Key findings of the report include:
The current application of SaaS in the United States foretells the near future of SaaS in China. It is foreseeable that 26% of the enterprises in China will use at least one SaaS product. In 2007, there were about 42 million SMEs in China , contributing 60% of GDP. Of these, more than 72% had IT needs. It is expected that the number of SMEs will grow at a 7% to 8% rate in the next five years and exceed 50 million by 2012. This large potential client pool is, on the one hand, bothered by limited IT budgets and lack of IT professionals and technicians and, on the other hand, in urgent need of professional services to improve work efficiency and management quality.

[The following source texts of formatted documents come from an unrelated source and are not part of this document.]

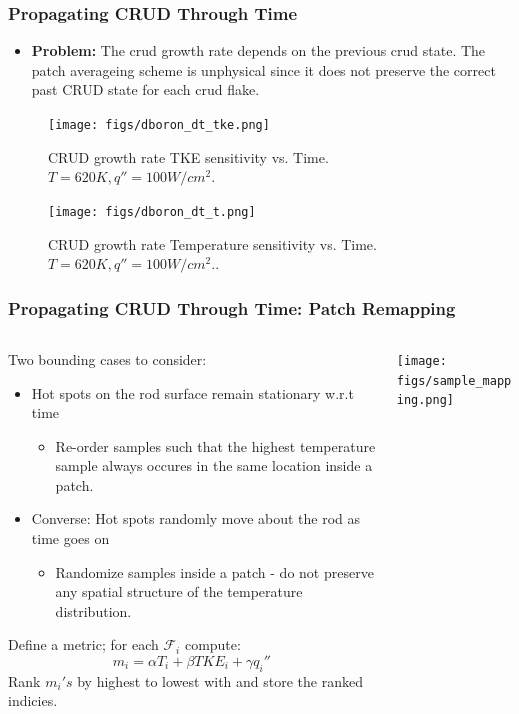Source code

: \documentclass[t, pdftex]{beamer}
\begin{document}
\begin{frame}[shrink=10]
\frametitle{Propagating CRUD Through Time}
\begin{itemize}
\item  \textbf{Problem:}  The crud growth rate depends on the previous crud state.  The patch averageing scheme is unphysical since it does not preserve the correct past CRUD state for each crud flake. 
\end{itemize}
\begin{figure}[!htbp]
\centering
\begin{minipage}{.5\textwidth}
  \texttt{[image: figs/dboron\_dt\_tke.png]}
\caption{CRUD growth rate TKE sensitivity vs. Time. $T=620K, q''=100W/cm^2$.} 
\label{fig:crud_pre_map}
\end{minipage}%
\begin{minipage}{.5\textwidth}
  \texttt{[image: figs/dboron\_dt\_t.png]}
\caption{CRUD growth rate Temperature sensitivity vs. Time. $T=620K, q''=100W/cm^2$..}
\label{fig:crud_post_map}
\end{minipage}
\end{figure}
\end{frame}

\begin{frame}[shrink=20]
\frametitle{Propagating CRUD Through Time: Patch Remapping}
\begin{columns}
\begin{column}{0.5\textwidth}
   Two bounding cases to consider:
\begin{itemize}
\item Hot spots on the rod surface remain stationary w.r.t time
	\begin{itemize}
	\item Re-order samples such that the highest temperature sample always occures in the same location inside a patch.
	\end{itemize}
\item Converse: Hot spots randomly move about the rod as time goes on
	\begin{itemize}
	\item Randomize samples inside a patch - do not preserve any spatial structure of the temperature distribution.
	\end{itemize}
\end{itemize}
Define a metric; for each $\mathcal F_i$ compute:
\[
m_i = \alpha T_i + \beta TKE_i + \gamma q_i''
\]
Rank $m_i's$ by highest to lowest with and store the ranked indicies.
\end{column}
\begin{column}{0.5\textwidth}  %
    \begin{center}
     \texttt{[image: figs/sample\_mapping.png]}
     \end{center}
\end{column}
\end{columns}
\end{frame}
\end{document}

China's SaaS market reached US$899 million in 2006 and US$1.3 billion in 2007, representing a CAGR of 33%. It is expected that China's SaaS market will expand to US$3.8 billion by 2011. Comparatively, China 's software market reached US$3.7 billion in 2006, representing an annual growth rate of 18.7%. This means that, in the future, domestic software enterprises will fully engage in the SaaS market, and the market will be increasingly competitive during the period 2006-2011.
SaaS providers in China are categorized into five types: telecommunication companies; software providers such as Kingdee, UF, SAP, and Oracle; SaaS platform providers typified by Google, Salesforce, and Ali software; SaaS service providers including Salesforce, 800CRM, and Xtools; and desktop platform providers.
For end users, SaaS has four major advantages over traditional software: lower construction costs, lower maintenance costs, lower application threshold, and lower application risk. For end users, SaaS is easy to deploy and manage and flexible in accommodating changing client demands. SaaS also boasts lower foreseeable software costs and easy alteration of user numbers. Meanwhile, some factors hinder the user from buying SaaS services: security considerations, benefits that are not always evident, reliability, and service availability.
SaaS has not yet been put into extensive use in the finance sector, although this is changing. Salesforce provides human resources SaaS to Merrill Lynch, which has attracted 25,000 subscribers. In addition to Salesforce, many providers render SaaS services to financial institutions; Wells Fargo is the first financial institution to offer SaaS document services to consumers, and there are many other financial enterprises providing financial analysis instruments based on the SaaS model.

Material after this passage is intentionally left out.